Re: [PATCH v2 00/51] block: support multipage bvec

From: Jens Axboe
Date: Mon Jun 26 2017 - 12:46:55 EST


On 06/26/2017 06:09 AM, Ming Lei wrote:
> Hi,
>
> This patchset brings multipage bvec into block layer:
>
> 1) what is multipage bvec?
>
> Multipage bvecs means that one 'struct bio_bvec' can hold
> multiple pages which are physically contiguous instead
> of one single page used in linux kernel for long time.
>
> 2) why is multipage bvec introduced?
>
> Kent proposed the idea[1] first.
>
> As system's RAM becomes much bigger than before, and
> at the same time huge page, transparent huge page and
> memory compaction are widely used, it is a bit easy now
> to see physically contiguous pages from fs in I/O.
> On the other hand, from block layer's view, it isn't
> necessary to store intermediate pages into bvec, and
> it is enough to just store the physicallly contiguous
> 'segment' in each io vector.
>
> Also huge pages are being brought to filesystem and swap
> [2][6], we can do IO on a hugepage each time[3], which
> requires that one bio can transfer at least one huge page
> one time.
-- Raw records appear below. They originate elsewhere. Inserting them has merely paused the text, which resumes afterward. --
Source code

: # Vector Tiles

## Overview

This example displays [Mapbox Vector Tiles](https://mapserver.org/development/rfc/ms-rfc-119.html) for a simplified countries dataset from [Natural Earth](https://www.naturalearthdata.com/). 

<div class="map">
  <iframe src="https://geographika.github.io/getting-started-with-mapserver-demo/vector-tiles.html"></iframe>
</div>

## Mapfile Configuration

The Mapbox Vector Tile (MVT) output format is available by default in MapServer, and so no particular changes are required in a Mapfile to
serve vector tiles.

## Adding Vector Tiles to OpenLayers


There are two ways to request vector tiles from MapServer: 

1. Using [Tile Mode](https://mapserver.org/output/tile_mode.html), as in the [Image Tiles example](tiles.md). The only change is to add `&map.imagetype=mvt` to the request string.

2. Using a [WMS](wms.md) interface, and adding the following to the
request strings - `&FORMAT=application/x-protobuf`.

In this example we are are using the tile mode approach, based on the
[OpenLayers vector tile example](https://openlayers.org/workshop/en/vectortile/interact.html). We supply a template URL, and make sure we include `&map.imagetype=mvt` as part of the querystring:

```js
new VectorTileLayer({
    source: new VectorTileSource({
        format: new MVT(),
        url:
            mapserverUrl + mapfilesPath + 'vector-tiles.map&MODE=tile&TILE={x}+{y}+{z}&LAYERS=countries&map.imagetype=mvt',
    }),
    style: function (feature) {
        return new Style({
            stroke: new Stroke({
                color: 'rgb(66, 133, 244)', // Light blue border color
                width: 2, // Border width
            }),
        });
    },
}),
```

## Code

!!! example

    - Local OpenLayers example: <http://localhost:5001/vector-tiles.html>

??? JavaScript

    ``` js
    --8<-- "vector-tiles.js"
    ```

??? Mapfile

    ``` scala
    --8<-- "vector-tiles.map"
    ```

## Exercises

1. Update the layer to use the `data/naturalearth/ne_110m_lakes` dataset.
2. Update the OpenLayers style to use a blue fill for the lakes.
Turns out it isn't flexiable to change BIO_MAX_PAGES
> simply[3][5]. Multipage bvec can fit in this case very well.
>
> With multipage bvec:
>
> - segment handling in block layer can be improved much
> in future since it should be quite easy to convert
> multipage bvec into segment easily. For example, we might
> just store segment in each bvec directly in future.
>
> - bio size can be increased and it should improve some
> high-bandwidth IO case in theory[4].
>
> - Inside block layer, both bio splitting and sg map can
> become more efficient than before by just traversing the
> physically contiguous 'segment' instead of each page.
>
> - there is opportunity in future to improve memory footprint
> of bvecs.
>
> 3) how is multipage bvec implemented in this patchset?
>
> The 1st 18 patches comment on some special cases and deal with
> some special cases of direct access to bvec table.
>
> The 2nd part(19~29) implements multipage bvec in block layer:
>
> - put all tricks into bvec/bio/rq iterators, and as far as
> drivers and fs use these standard iterators, they are happy
> with multipage bvec
>
> - use multipage bvec to split bio and map sg
>
> - bio_for_each_segment_all() changes
> this helper pass pointer of each bvec directly to user, and
> it has to be changed. Two new helpers(bio_for_each_segment_all_sp()
> and bio_for_each_segment_all_mp()) are introduced.
>
> The 3rd part(30~49) convert current users of bio_for_each_segment_all()
> to bio_for_each_segment_all_sp()/bio_for_each_segment_all_mp().
>
> The last part(50~51) enables multipage bvec.
>
> These patches can be found in the following git tree:
>
> https://github.com/ming1/linux/commits/mp-bvec-1.4-v4.12-rc
>
> Thanks Christoph for looking at the early version and providing
> very good suggestions, such as: introduce bio_init_with_vec_table(),
> remove another unnecessary helpers for cleanup and so on.
>
> Any comments are welcome!

I'll take some time to review this over the next week or so. In any
case, it's a little late to stuff into 4.13 and get a decent amount
of exposure and testing on it. A 4.14 target for this would be the
way to go, imho.


--
Jens Axboe